(What to do) For each line of the data below, copy it if it holds the word "dynamics".

(Provided information)
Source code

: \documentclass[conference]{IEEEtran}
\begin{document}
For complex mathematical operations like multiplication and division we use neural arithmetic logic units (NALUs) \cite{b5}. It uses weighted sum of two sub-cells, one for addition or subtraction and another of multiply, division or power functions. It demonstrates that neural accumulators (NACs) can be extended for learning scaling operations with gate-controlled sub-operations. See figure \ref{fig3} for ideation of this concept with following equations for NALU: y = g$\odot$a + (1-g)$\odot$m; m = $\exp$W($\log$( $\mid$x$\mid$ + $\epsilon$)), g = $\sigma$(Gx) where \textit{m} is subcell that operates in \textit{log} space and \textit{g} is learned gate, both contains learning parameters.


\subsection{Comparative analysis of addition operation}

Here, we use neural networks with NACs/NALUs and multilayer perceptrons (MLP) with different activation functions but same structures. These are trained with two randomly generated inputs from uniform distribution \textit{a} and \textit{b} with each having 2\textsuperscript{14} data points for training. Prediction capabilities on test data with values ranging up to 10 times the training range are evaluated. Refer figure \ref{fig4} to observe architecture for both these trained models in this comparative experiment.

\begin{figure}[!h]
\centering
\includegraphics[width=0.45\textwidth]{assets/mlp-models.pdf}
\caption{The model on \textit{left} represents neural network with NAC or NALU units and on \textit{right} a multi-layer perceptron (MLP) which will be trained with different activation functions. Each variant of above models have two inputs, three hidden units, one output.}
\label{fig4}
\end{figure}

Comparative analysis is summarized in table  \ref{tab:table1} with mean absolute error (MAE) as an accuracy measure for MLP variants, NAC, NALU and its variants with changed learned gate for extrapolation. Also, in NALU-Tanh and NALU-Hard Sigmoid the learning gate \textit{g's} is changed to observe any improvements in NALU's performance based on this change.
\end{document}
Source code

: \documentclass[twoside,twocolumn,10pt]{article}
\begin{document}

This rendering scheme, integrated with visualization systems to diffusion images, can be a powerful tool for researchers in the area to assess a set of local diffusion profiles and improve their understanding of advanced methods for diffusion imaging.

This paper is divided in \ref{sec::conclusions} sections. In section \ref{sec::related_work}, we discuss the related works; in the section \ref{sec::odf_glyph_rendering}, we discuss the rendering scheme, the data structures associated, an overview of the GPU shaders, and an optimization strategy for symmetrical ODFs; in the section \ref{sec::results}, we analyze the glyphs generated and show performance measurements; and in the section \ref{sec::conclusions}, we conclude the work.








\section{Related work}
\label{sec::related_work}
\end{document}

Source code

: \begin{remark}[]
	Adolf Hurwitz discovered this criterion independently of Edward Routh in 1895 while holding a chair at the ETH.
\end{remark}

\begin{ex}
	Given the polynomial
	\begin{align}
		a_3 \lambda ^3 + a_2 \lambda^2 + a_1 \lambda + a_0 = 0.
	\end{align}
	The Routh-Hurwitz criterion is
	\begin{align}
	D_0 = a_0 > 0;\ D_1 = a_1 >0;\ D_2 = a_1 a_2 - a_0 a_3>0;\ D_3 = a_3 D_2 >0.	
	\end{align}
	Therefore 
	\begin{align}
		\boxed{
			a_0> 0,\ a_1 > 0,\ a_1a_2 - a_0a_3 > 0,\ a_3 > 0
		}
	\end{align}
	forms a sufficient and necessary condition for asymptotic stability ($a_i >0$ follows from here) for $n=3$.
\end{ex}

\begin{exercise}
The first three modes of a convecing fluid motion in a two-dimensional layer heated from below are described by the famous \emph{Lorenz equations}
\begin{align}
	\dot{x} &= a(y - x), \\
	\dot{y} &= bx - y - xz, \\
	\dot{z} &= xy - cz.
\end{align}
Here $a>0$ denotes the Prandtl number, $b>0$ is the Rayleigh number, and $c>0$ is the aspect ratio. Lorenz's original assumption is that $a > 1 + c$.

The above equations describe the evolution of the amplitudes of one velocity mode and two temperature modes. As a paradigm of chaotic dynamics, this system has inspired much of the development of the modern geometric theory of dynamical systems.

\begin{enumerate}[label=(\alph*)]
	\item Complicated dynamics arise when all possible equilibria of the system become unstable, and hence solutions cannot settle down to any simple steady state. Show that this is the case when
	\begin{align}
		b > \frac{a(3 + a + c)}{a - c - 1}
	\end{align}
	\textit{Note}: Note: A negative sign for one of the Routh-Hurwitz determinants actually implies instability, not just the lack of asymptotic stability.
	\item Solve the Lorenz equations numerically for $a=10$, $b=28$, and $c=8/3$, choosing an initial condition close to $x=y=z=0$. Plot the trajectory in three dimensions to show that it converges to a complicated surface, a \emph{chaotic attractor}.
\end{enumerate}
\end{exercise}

(Solved problem)
The above equations describe the evolution of the amplitudes of one velocity mode and two temperature modes. As a paradigm of chaotic dynamics, this system has inspired much of the development of the modern geometric theory of dynamical systems.
	\item Complicated dynamics arise when all possible equilibria of the system become unstable, and hence solutions cannot settle down to any simple steady state. Show that this is the case when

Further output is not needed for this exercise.